How to complete this task. Return the full set of entries precisely. Do not carry over any pictures.

[Document images with source code]
***

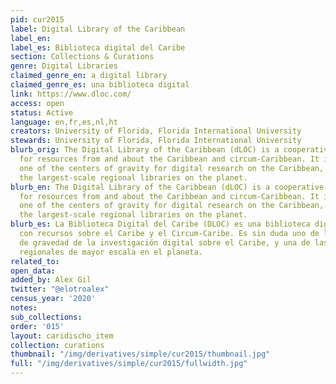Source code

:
 ```yaml
---
pid: cur2015
label: Digital Library of the Caribbean
label_en:
label_es: Biblioteca digital del Caribe
section: Collections & Curations
genre: Digital Libraries
claimed_genre_en: a digital library
claimed_genre_es: una biblioteca digital
link: https://www.dloc.com/
access: open
status: Active
language: en,fr,es,nl,ht
creators: University of Florida, Florida International University
stewards: University of Florida, Florida International University
blurb_orig: The Digital Library of the Caribbean (dLOC) is a cooperative digital library
  for resources from and about the Caribbean and circum-Caribbean. It is undoubtedly
  one of the centers of gravity for digital research on the Caribbean, and one of
  the largest-scale regional libraries on the planet.
blurb_en: The Digital Library of the Caribbean (dLOC) is a cooperative digital library
  for resources from and about the Caribbean and circum-Caribbean. It is undoubtedly
  one of the centers of gravity for digital research on the Caribbean, and one of
  the largest-scale regional libraries on the planet.
blurb_es: La Biblioteca Digital del Caribe (DLOC) es una biblioteca digital cooperativa
  con recursos sobre el Caribe y el Circum-Caribe. Es sin duda uno de los centros
  de gravedad de la investigación digital sobre el Caribe, y una de las bibliotecas
  regionales de mayor escala en el planeta.
related_to:
open_data:
added_by: Alex Gil
twitter: "@elotroalex"
census_year: '2020'
notes:
sub_collections:
order: '015'
layout: caridischo_item
collection: curations
thumbnail: "/img/derivatives/simple/cur2015/thumbnail.jpg"
full: "/img/derivatives/simple/cur2015/fullwidth.jpg"
---
```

***

Completed task.
Source code

:
 ```yaml
---
pid: cur2015
label: Digital Library of the Caribbean
label_en:
label_es: Biblioteca digital del Caribe
section: Collections & Curations
genre: Digital Libraries
claimed_genre_en: a digital library
claimed_genre_es: una biblioteca digital
link: https://www.dloc.com/
access: open
status: Active
language: en,fr,es,nl,ht
creators: University of Florida, Florida International University
stewards: University of Florida, Florida International University
blurb_orig: The Digital Library of the Caribbean (dLOC) is a cooperative digital library
  for resources from and about the Caribbean and circum-Caribbean. It is undoubtedly
  one of the centers of gravity for digital research on the Caribbean, and one of
  the largest-scale regional libraries on the planet.
blurb_en: The Digital Library of the Caribbean (dLOC) is a cooperative digital library
  for resources from and about the Caribbean and circum-Caribbean. It is undoubtedly
  one of the centers of gravity for digital research on the Caribbean, and one of
  the largest-scale regional libraries on the planet.
blurb_es: La Biblioteca Digital del Caribe (DLOC) es una biblioteca digital cooperativa
  con recursos sobre el Caribe y el Circum-Caribe. Es sin duda uno de los centros
  de gravedad de la investigación digital sobre el Caribe, y una de las bibliotecas
  regionales de mayor escala en el planeta.
related_to:
open_data:
added_by: Alex Gil
twitter: "@elotroalex"
census_year: '2020'
notes:
sub_collections:
order: '015'
layout: caridischo_item
collection: curations
thumbnail: "/img/derivatives/simple/cur2015/thumbnail.jpg"
full: "/img/derivatives/simple/cur2015/fullwidth.jpg"
---
```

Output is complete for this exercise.